___ Available data

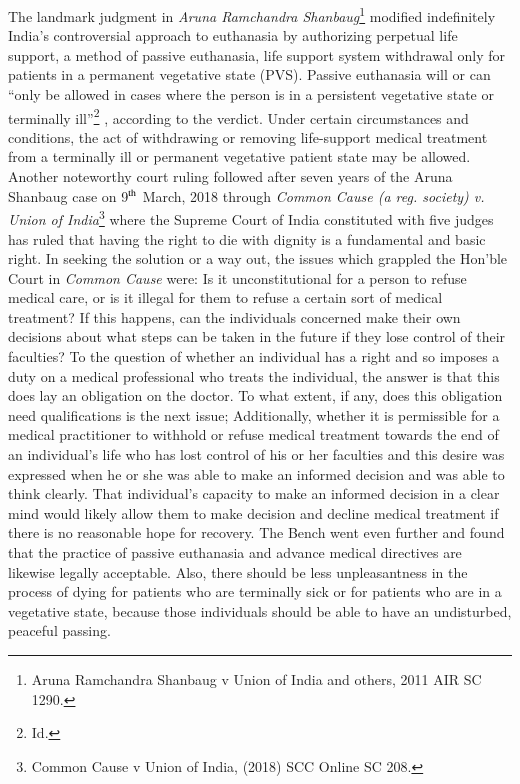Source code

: \begin{multicols}{2}
\noi
The landmark judgment in \textit{Aruna Ramchandra Shanbaug}\footnote{Aruna Ramchandra Shanbaug v Union of India and others, 2011 AIR SC 1290.} modified indefinitely India’s
controversial approach to euthanasia by authorizing perpetual life support, a method of
passive euthanasia, life support system withdrawal only for patients in a permanent
vegetative state (PVS). Passive euthanasia will or can “only be allowed in cases where the
person is in a persistent vegetative state or terminally ill”\footnote{Id.}
, according to the verdict. Under certain circumstances and conditions, the act of withdrawing or removing life-support
medical treatment from a terminally ill or permanent vegetative patient state may be allowed.
Another noteworthy court ruling followed after seven years of the Aruna Shanbaug case on
9$^{\rm th}$ March, 2018 through \textit{Common Cause (a reg. society) v. Union of India}\footnote{Common Cause v Union of India, (2018) SCC Online SC 208.}
 where the Supreme Court of India constituted with five judges has ruled that having the right to die with
dignity is a fundamental and basic right. In seeking the solution or a way out, the issues
which grappled the Hon’ble Court in \textit{Common Cause} were: Is it unconstitutional for a person
to refuse medical care, or is it illegal for them to refuse a certain sort of medical treatment? If
this happens, can the individuals concerned make their own decisions about what steps can be
taken in the future if they lose control of their faculties? To the question of whether an
individual has a right and so imposes a duty on a medical professional who treats the
individual, the answer is that this does lay an obligation on the doctor. To what extent, if any,
does this obligation need qualifications is the next issue; Additionally, whether it is
permissible for a medical practitioner to withhold or refuse medical treatment towards the
end of an individual’s life who has lost control of his or her faculties and this desire was
expressed when he or she was able to make an informed decision and was able to think
clearly. That individual’s capacity to make an informed decision in a clear mind would likely
allow them to make decision and decline medical treatment if there is no reasonable hope for
recovery. The Bench went even further and found that the practice of passive euthanasia and 
advance medical directives are likewise legally acceptable. Also, there should be less
unpleasantness in the process of dying for patients who are terminally sick or for patients
who are in a vegetative state, because those individuals should be able to have an
undisturbed, peaceful passing.


\end{multicols}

______

Exercise requirements:
Copy each line containing the word "them" from the data.

Answer to this problem:
to refuse medical care, or is it illegal for them to refuse a certain sort of medical treatment? If
allow them to make decision and decline medical treatment if there is no reasonable hope for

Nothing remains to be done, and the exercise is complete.